Anyway, this could have been a good book. It’s certainly a fascinating topic. But Ehrenreich’s biases make it just another “complain about conservatives and scream that the sky is falling” story.
Just like everything Ehrenreich writes.
Someday, I’m going to wise up and stop hoping that she’ll break out of her ideological narrowness. Until then, I guess I’ll just have to settle with writing rather pessimistic reviews of her books.
Sorry to be a downer.
Rating: 0 stars
Category:Optimism? Journalism? Pseudo-political commentary?
Synopsis:Ehrenreich briefly refutes the cult of positive thinking–and then complains for a good long time about the condition of America and how things are getting worse rather than better and…
Recommendation: Yeah. Not sure I really need to say anything more than I’ve already said. I’m not recommending this one.

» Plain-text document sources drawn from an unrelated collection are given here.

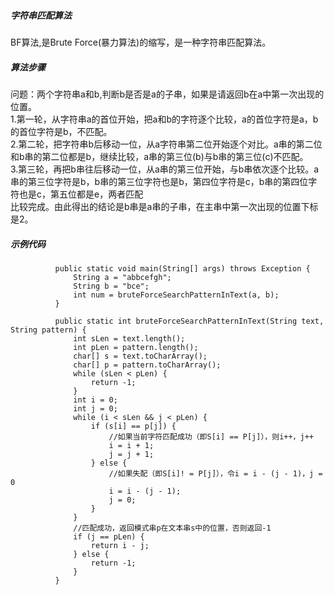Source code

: ##### 字符串匹配算法
BF算法,是Brute Force(暴力算法)的缩写，是一种字符串匹配算法。
##### 算法步骤
问题：两个字符串a和b,判断b是否是a的子串，如果是请返回b在a中第一次出现的位置。<br>
1.第一轮，从字符串a的首位开始，把a和b的字符逐个比较，a的首位字符是a，b的首位字符是b，不匹配。<br>
2.第二轮，把字符串b后移动一位，从a字符串第二位开始逐个对比。a串的第二位和b串的第二位都是b，继续比较，a串的第三位(b)与b串的第三位(c)不匹配。<br>
3.第三轮，再把b串往后移动一位，从a串的第三位开始，与b串依次逐个比较。a串的第三位字符是b，b串的第三位字符也是b，第四位字符是c，b串的第四位字符也是c，第五位都是e，两者匹配<br>
比较完成。由此得出的结论是b串是a串的子串，在主串中第一次出现的位置下标是2。<br>
##### 示例代码

              public static void main(String[] args) throws Exception {
                  String a = "abbcefgh";
                  String b = "bce";
                  int num = bruteForceSearchPatternInText(a, b);
              }

              public static int bruteForceSearchPatternInText(String text, String pattern) {
                  int sLen = text.length();
                  int pLen = pattern.length();
                  char[] s = text.toCharArray();
                  char[] p = pattern.toCharArray();
                  while (sLen < pLen) {
                      return -1;
                  }
                  int i = 0;
                  int j = 0;
                  while (i < sLen && j < pLen) {
                      if (s[i] == p[j]) {
                          //如果当前字符匹配成功（即S[i] == P[j]），则i++，j++
                          i = i + 1;
                          j = j + 1;
                      } else {
                          //如果失配（即S[i]! = P[j]），令i = i - (j - 1)，j = 0
                          i = i - (j - 1);
                          j = 0;
                      }
                  }
                  //匹配成功，返回模式串p在文本串s中的位置，否则返回-1
                  if (j == pLen) {
                      return i - j;
                  } else {
                      return -1;
                  }
              }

That’s a hard one. I don’t pretend to know much about Calvinism or Christina Science but I DO NOT agree with the Prosperity message that is being preached so very much. We are not promised a rose garden. We will suffer, Christ Himself did…For a preacher to stand up in front of a congregation who is suffering and tell them that this is the year that things are going to get better is just complete nonscense! I am not a negative person as you would think of negativity, but I “see the world as it is” and I pray a lot. The Lord knows the end and that is all that matters to me. I am not going to sit and worry about every little thing. If I should end up with cancer, as my mother and her mother, then so be it. The Lord will see me through or take me home!
Keeping our tongues closely garded because as believers others are watching our responses to lots of things…I will get off my soap box. Thanks for sharing!
boy I messed up a few words in my flurry to get that comment posted. Sorry.